(PROBLEM TO SOLVE): A single figure is expected: how many lines of the data that follows contain the word "implementation".

:::::

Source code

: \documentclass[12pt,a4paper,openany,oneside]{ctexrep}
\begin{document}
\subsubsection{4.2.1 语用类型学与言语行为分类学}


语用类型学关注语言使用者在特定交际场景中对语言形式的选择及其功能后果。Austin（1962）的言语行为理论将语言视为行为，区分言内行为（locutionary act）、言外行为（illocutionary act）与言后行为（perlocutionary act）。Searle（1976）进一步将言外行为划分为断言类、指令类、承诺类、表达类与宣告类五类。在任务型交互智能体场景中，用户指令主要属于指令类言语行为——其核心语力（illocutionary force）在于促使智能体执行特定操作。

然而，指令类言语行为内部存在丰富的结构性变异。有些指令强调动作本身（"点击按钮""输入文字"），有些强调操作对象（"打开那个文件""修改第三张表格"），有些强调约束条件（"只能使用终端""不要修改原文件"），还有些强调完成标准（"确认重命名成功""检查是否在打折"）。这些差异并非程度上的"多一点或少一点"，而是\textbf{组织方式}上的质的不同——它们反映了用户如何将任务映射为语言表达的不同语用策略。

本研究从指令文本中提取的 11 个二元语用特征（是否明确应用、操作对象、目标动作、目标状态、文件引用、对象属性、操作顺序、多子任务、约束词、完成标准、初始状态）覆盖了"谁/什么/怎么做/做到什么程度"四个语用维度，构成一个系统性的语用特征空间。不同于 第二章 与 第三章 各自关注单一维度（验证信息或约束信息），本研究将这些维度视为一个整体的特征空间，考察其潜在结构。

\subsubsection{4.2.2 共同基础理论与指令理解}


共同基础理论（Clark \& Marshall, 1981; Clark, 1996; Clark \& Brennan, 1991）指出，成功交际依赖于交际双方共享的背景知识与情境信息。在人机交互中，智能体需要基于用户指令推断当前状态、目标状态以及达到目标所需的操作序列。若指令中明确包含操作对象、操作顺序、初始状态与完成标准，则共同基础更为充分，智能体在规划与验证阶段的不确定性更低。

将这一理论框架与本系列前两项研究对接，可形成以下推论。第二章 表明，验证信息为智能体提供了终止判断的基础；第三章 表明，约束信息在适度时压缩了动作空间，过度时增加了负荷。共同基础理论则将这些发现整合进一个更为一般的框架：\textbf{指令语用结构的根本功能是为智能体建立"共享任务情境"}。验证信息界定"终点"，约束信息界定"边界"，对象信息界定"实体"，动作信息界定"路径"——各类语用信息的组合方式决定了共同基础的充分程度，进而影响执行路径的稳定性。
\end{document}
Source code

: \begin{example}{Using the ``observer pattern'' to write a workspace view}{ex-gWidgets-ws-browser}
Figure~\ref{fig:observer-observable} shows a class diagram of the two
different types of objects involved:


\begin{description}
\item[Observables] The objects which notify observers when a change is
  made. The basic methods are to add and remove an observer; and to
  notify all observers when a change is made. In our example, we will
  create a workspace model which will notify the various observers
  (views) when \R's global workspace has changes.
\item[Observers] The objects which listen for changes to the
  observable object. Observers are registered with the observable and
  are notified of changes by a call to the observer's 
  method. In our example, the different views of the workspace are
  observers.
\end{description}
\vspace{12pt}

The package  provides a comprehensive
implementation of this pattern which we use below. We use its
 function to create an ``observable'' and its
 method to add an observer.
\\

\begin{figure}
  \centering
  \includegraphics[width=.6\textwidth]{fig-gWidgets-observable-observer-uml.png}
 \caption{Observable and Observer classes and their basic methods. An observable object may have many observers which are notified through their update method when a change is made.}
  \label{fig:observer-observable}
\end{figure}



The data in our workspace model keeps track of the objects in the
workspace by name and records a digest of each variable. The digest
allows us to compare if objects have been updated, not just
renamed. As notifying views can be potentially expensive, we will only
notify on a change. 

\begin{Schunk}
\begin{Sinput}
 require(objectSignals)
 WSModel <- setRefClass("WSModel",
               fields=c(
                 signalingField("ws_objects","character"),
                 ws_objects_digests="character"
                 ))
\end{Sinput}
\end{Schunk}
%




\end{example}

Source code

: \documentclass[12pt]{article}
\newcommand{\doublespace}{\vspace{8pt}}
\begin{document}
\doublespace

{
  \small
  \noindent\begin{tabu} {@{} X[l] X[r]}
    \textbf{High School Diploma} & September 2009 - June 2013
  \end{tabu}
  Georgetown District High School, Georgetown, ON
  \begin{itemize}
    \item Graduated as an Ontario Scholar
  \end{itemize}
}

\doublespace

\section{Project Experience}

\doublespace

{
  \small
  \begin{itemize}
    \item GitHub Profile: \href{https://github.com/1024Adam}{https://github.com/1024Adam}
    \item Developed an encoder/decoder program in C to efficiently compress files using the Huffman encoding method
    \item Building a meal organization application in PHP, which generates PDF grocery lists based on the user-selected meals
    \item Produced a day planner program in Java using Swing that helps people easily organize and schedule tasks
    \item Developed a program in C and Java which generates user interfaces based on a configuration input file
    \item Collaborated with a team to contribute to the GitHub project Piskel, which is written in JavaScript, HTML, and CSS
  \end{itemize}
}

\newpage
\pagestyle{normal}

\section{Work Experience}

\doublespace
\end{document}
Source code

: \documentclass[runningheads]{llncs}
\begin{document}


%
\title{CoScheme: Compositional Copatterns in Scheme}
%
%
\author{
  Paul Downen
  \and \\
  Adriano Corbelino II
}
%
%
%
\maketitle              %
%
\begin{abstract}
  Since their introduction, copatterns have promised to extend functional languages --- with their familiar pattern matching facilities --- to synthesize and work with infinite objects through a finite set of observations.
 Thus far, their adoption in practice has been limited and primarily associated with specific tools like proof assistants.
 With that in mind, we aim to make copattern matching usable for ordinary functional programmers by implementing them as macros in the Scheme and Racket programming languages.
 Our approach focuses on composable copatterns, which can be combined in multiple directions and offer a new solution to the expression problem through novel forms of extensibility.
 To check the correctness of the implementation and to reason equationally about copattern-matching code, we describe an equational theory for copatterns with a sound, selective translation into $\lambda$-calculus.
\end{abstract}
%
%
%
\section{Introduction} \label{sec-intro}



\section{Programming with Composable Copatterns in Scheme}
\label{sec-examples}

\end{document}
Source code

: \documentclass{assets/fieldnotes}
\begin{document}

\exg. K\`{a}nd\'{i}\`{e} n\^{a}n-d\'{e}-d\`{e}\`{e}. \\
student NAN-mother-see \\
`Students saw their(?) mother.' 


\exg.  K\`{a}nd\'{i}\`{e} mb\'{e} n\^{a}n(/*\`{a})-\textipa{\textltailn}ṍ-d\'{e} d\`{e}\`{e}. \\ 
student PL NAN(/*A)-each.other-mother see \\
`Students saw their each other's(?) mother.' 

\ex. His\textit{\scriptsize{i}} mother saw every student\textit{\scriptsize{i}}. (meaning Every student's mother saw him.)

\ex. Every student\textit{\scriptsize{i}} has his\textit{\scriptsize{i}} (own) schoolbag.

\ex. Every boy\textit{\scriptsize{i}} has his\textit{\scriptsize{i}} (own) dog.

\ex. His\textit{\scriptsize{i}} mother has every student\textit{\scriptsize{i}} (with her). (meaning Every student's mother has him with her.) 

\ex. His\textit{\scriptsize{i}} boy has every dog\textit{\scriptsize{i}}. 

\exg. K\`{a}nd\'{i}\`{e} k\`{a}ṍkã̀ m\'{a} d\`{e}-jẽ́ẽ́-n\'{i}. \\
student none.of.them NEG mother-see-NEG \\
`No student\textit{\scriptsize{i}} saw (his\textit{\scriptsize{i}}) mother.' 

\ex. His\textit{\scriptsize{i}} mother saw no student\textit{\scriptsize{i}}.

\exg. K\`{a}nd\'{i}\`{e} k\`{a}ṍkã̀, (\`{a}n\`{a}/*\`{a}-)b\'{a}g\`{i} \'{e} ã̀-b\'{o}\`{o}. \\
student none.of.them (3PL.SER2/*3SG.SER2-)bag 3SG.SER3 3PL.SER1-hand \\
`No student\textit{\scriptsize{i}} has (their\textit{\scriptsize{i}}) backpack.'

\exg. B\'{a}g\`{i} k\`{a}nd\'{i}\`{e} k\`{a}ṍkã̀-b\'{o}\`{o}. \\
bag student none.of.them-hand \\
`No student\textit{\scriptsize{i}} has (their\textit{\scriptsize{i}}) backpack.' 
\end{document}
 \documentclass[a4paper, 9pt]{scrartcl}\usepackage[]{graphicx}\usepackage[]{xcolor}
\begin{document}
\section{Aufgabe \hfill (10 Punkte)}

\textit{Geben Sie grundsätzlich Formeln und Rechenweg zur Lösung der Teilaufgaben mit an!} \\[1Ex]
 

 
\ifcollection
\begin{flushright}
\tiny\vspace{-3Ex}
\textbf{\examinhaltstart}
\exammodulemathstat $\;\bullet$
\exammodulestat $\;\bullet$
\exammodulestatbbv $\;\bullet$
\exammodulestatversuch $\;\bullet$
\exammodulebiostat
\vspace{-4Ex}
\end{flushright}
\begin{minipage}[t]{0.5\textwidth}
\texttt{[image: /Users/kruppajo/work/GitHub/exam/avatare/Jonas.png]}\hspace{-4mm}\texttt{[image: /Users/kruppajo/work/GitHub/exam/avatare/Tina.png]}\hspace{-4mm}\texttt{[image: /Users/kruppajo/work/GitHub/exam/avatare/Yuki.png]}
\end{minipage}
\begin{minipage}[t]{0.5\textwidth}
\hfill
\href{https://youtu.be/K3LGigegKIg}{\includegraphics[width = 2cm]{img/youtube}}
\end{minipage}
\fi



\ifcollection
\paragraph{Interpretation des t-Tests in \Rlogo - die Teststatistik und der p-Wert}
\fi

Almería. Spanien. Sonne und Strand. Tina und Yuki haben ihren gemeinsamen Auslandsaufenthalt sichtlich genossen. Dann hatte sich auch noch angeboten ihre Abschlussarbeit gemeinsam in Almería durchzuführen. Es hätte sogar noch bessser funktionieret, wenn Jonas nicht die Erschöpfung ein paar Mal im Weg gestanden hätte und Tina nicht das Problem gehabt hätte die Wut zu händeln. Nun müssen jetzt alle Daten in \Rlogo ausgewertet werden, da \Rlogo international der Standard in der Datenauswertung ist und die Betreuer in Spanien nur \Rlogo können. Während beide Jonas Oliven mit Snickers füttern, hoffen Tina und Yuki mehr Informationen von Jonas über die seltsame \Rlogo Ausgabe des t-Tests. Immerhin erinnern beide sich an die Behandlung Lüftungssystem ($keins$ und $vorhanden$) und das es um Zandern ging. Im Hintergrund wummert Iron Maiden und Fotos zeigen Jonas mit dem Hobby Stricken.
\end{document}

:::::

(TASK SOLUTION): 2